FIGURE 4.

The TPR domain of Sgt1 is important for its kinetochore function. A, the N-terminal region of Sgt1 that contains the TPR domain is important for Sgt1-Sgt1 and Sgt1-Skp1 interactions. HA-Sgt1, HA-sgt1-3, or HA-sgt1-5 was expressed in Sgt1-Myc, sgt1-3-Myc, or sgt1-5-Myc cells (Y1650, Y1651, and Y1652, respectively). Cells were either grown at 25 °C only or at 25 °C and shifted to 37 °C for 3 h before harvesting. The lysates were subjected to immunoprecipitation with anti-Myc antibodies conjugated to Sepharose. Anti-HA or anti-Myc antibodies were used to detect HA-tagged or Myc-tagged proteins, respectively, in the immunoprecipitates (IP).

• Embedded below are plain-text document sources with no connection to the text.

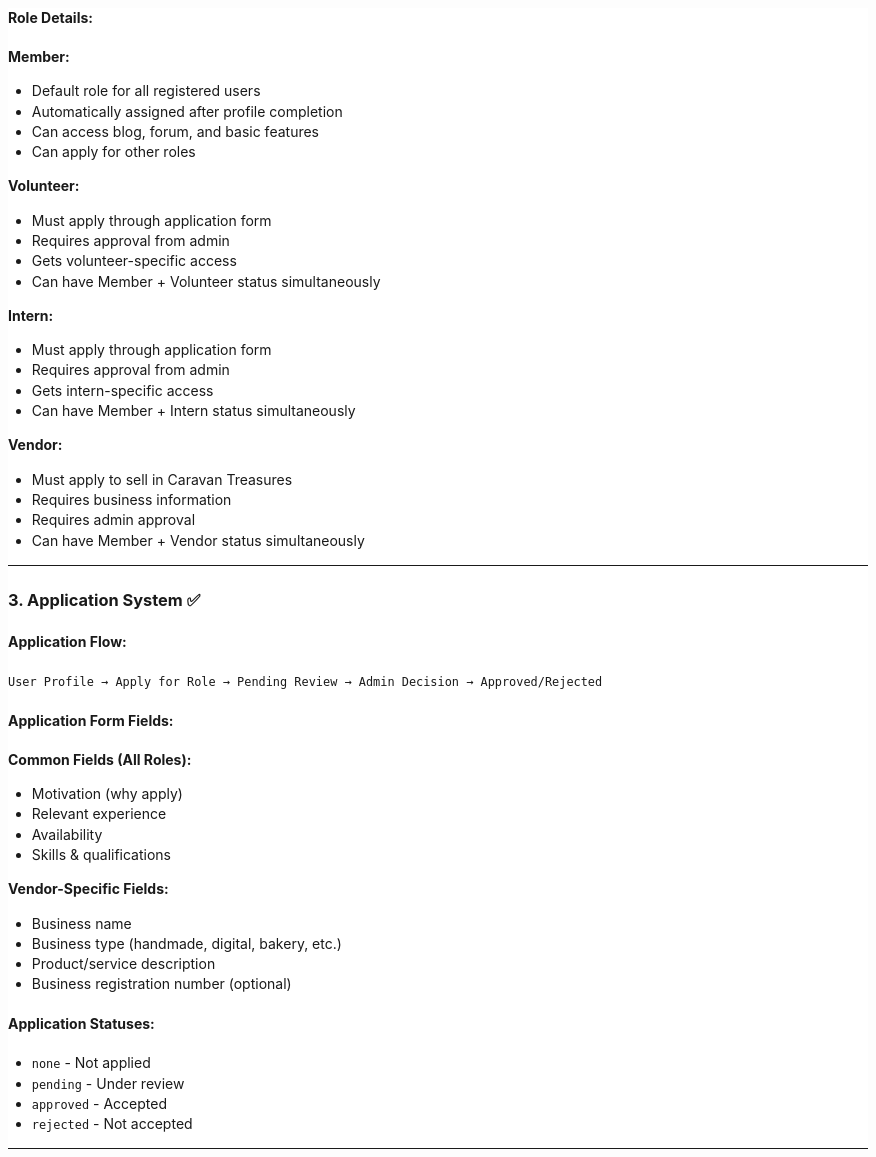 #### **Role Details:**

**Member:**
- Default role for all registered users
- Automatically assigned after profile completion
- Can access blog, forum, and basic features
- Can apply for other roles

**Volunteer:**
- Must apply through application form
- Requires approval from admin
- Gets volunteer-specific access
- Can have Member + Volunteer status simultaneously

**Intern:**
- Must apply through application form
- Requires approval from admin
- Gets intern-specific access
- Can have Member + Intern status simultaneously

**Vendor:**
- Must apply to sell in Caravan Treasures
- Requires business information
- Requires admin approval
- Can have Member + Vendor status simultaneously

---

### **3. Application System** ✅

#### **Application Flow:**

```
User Profile → Apply for Role → Pending Review → Admin Decision → Approved/Rejected
```

#### **Application Form Fields:**

**Common Fields (All Roles):**
- Motivation (why apply)
- Relevant experience
- Availability
- Skills & qualifications

**Vendor-Specific Fields:**
- Business name
- Business type (handmade, digital, bakery, etc.)
- Product/service description
- Business registration number (optional)

#### **Application Statuses:**
- `none` - Not applied
- `pending` - Under review
- `approved` - Accepted
- `rejected` - Not accepted

---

Skp1 was detected by anti-Skp1 antibodies. B, shown is an alignment of TPR motifs in Sgt1 with those in Sti1, a typical TPR protein (27). Identical residues are in black boxes; similar residues are in gray boxes; and the indicated residues, except for Ala-67, are those whose significance for the kinetochore function was described in our previous reports (21, 24). The starting amino acid position of each residue is shown in parentheses. C, all three TPR motifs of the Sgt1 TPR domain are important for kinetochore function. Strains (Y1662–1666 and Y1668) in which SGT1 was deleted were designed to express pRS414-HA-Sgt1 (plasmid pB180) and pRS415-Myc-Sgt1 (plasmid pB1367) or the indicated point mutations in pRS414-HA (plasmids pB1361–1365) and pRS415-Myc (plasmids pB1368–1372). Lysates were subjected to immunoprecipitation with anti-Myc antibodies conjugated to Sepharose (lower panels). Error bars indicate the S.D. of two independent results. The signals in the upper panels were quantified, and binding activity was defined as the ratio of the amount of coprecipitated protein to the amount of input protein. Specifically, the binding activity of wild-type Sgt1 was defined as 1, and the binding activity of each mutant was normalized to that value.